= GIVEN DATA =
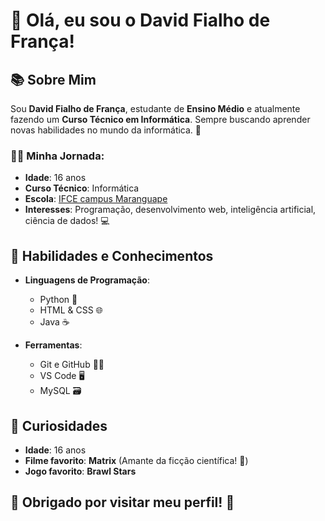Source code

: # 👋 Olá, eu sou o David Fialho de França!

## 📚 Sobre Mim

Sou **David Fialho de França**, estudante de **Ensino Médio** e atualmente fazendo um **Curso Técnico em Informática**. Sempre buscando aprender novas habilidades no mundo da informática. 🚀

### 🧑‍💻 Minha Jornada:

- **Idade**: 16 anos
- **Curso Técnico**: Informática
- **Escola**: [IFCE campus Maranguape](#)
- **Interesses**: Programação, desenvolvimento web, inteligência artificial, ciência de dados! 💻
  

## 📖 Habilidades e Conhecimentos

- **Linguagens de Programação**:
  - Python 🐍
  - HTML & CSS 🌐
  - Java ☕
  
- **Ferramentas**:
  - Git e GitHub 🧑‍💻
  - VS Code 🖥️
  - MySQL 🗃️

## 📅 Curiosidades

- **Idade**: 16 anos
- **Filme favorito**: **Matrix** (Amante da ficção científica! 🚀)
- **Jogo favorito**: **Brawl Stars**

## 🎉 **Obrigado por visitar meu perfil!** 🎉
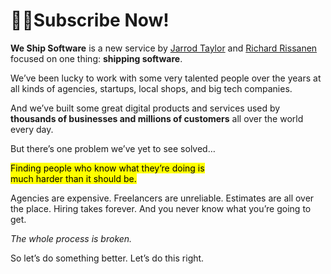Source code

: # Subscribe Now!

**We Ship Software** is a new service by [Jarrod Taylor][rjt] and
[Richard Rissanen][rar] focused on one thing: **shipping software**.

<!-- TODO: Add testimonials. -->

We’ve been lucky to work with some very talented people over the years at all
kinds of agencies, startups, local shops, and big tech companies. 

And we’ve built some great digital products and services used by
**thousands of businesses and millions of customers**
all over the world every day.

But there’s one problem we’ve yet to see solved…

<p>
  <mark>Finding people who know what they’re doing is</mark>
<br />
  <mark>much harder than it should be.</mark>
</p>

Agencies are expensive. Freelancers are unreliable.
Estimates are all over the place. Hiring takes forever.
And you never know what you’re going to get.
<!-- A few more of these. -->

_The whole process is broken._

So let’s do something better. Let’s do this right.

[rjt]: http://jarrodtaylor.me/readme
[rar]: https://richard.is
[email]: mailto:email@weshipsoftware.com

<style>h1::before {content: "🧑‍💻";}</style>
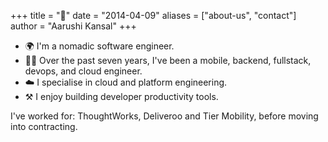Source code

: +++
title = "👋"
date = "2014-04-09"
aliases = ["about-us", "contact"]
author = "Aarushi Kansal"
+++

- 🌍 I'm a nomadic software engineer. 
- 👩‍💻 Over the past seven years, I've been a mobile, backend, fullstack, devops, and cloud engineer. 
- ☁️ I specialise in cloud and platform engineering. 
- ⚒️ I enjoy building developer productivity tools. 

I've worked for: ThoughtWorks, Deliveroo and Tier Mobility, before moving into contracting. 

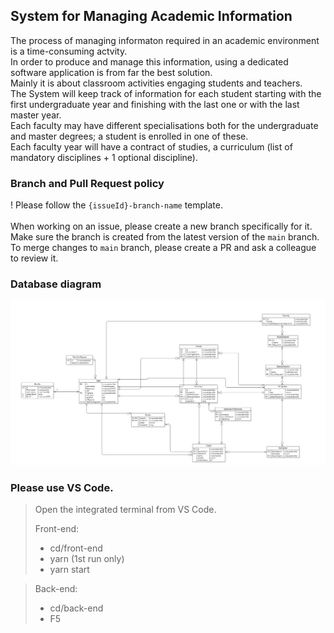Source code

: ## System for Managing Academic Information
The process of managing informaton required in an academic environment is a time-consuming actvity.  <br/>
In order to produce and manage this information, using a dedicated software application is from far the best solution.  <br/>
Mainly it is about classroom activities engaging students and teachers. <br/>
The System will keep track of information for each student starting with the first undergraduate year and finishing with the last one or with the last master year.<br/>
Each faculty may have different specialisations both for the undergraduate and master degrees; a student is enrolled in one of these.<br/>
Each faculty year will have a contract of studies, a curriculum (list of mandatory disciplines + 1 optional discipline).<br/>

### Branch and Pull Request policy
! Please follow the `{issueId}-branch-name` template.<br/><br/>
When working on an issue, please create a new branch specifically for it. <br/>
Make sure the branch is created from the latest version of the `main` branch. <br/>
To merge changes to `main` branch, please create a PR and ask a colleague to review it. <br/>

### Database diagram
![plot](./diagrams/Database%20diagram/database.PNG)

### Please use VS Code.
> Open the integrated terminal from VS Code.
>
> Front-end:
> - cd/front-end
> - yarn (1st run only)
> - yarn start

> Back-end:
> - cd/back-end
> - F5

= WHAT YOU HAVE TO DO =
Line by line, retype the records above exactly, minus the images.

= EXERCISE OUTPUT =
Source code

: # 👋 Olá, eu sou o David Fialho de França!

## 📚 Sobre Mim

Sou **David Fialho de França**, estudante de **Ensino Médio** e atualmente fazendo um **Curso Técnico em Informática**. Sempre buscando aprender novas habilidades no mundo da informática. 🚀

### 🧑‍💻 Minha Jornada:

- **Idade**: 16 anos
- **Curso Técnico**: Informática
- **Escola**: [IFCE campus Maranguape](#)
- **Interesses**: Programação, desenvolvimento web, inteligência artificial, ciência de dados! 💻
  

## 📖 Habilidades e Conhecimentos

- **Linguagens de Programação**:
  - Python 🐍
  - HTML & CSS 🌐
  - Java ☕
  
- **Ferramentas**:
  - Git e GitHub 🧑‍💻
  - VS Code 🖥️
  - MySQL 🗃️

## 📅 Curiosidades

- **Idade**: 16 anos
- **Filme favorito**: **Matrix** (Amante da ficção científica! 🚀)
- **Jogo favorito**: **Brawl Stars**

## 🎉 **Obrigado por visitar meu perfil!** 🎉
Source code

: # Subscribe Now!

**We Ship Software** is a new service by [Jarrod Taylor][rjt] and
[Richard Rissanen][rar] focused on one thing: **shipping software**.

<!-- TODO: Add testimonials. -->

We’ve been lucky to work with some very talented people over the years at all
kinds of agencies, startups, local shops, and big tech companies. 

And we’ve built some great digital products and services used by
**thousands of businesses and millions of customers**
all over the world every day.

But there’s one problem we’ve yet to see solved…

<p>
  <mark>Finding people who know what they’re doing is</mark>
<br />
  <mark>much harder than it should be.</mark>
</p>

Agencies are expensive. Freelancers are unreliable.
Estimates are all over the place. Hiring takes forever.
And you never know what you’re going to get.
<!-- A few more of these. -->

_The whole process is broken._

So let’s do something better. Let’s do this right.

[rjt]: http://jarrodtaylor.me/readme
[rar]: https://richard.is
[email]: mailto:email@weshipsoftware.com

<style>h1::before {content: "🧑‍💻";}</style>
Source code

: +++
title = "👋"
date = "2014-04-09"
aliases = ["about-us", "contact"]
author = "Aarushi Kansal"
+++

- 🌍 I'm a nomadic software engineer. 
- 👩‍💻 Over the past seven years, I've been a mobile, backend, fullstack, devops, and cloud engineer. 
- ☁️ I specialise in cloud and platform engineering. 
- ⚒️ I enjoy building developer productivity tools. 

I've worked for: ThoughtWorks, Deliveroo and Tier Mobility, before moving into contracting. 

Source code

: ## System for Managing Academic Information
The process of managing informaton required in an academic environment is a time-consuming actvity.  <br/>
In order to produce and manage this information, using a dedicated software application is from far the best solution.  <br/>
Mainly it is about classroom activities engaging students and teachers. <br/>
The System will keep track of information for each student starting with the first undergraduate year and finishing with the last one or with the last master year.<br/>
Each faculty may have different specialisations both for the undergraduate and master degrees; a student is enrolled in one of these.<br/>
Each faculty year will have a contract of studies, a curriculum (list of mandatory disciplines + 1 optional discipline).<br/>

### Branch and Pull Request policy
! Please follow the `{issueId}-branch-name` template.<br/><br/>
When working on an issue, please create a new branch specifically for it. <br/>
Make sure the branch is created from the latest version of the `main` branch. <br/>
To merge changes to `main` branch, please create a PR and ask a colleague to review it. <br/>

### Database diagram
![plot](./diagrams/Database%20diagram/database.PNG)

### Please use VS Code.
> Open the integrated terminal from VS Code.
>
> Front-end:
> - cd/front-end
> - yarn (1st run only)
> - yarn start

> Back-end:
> - cd/back-end
> - F5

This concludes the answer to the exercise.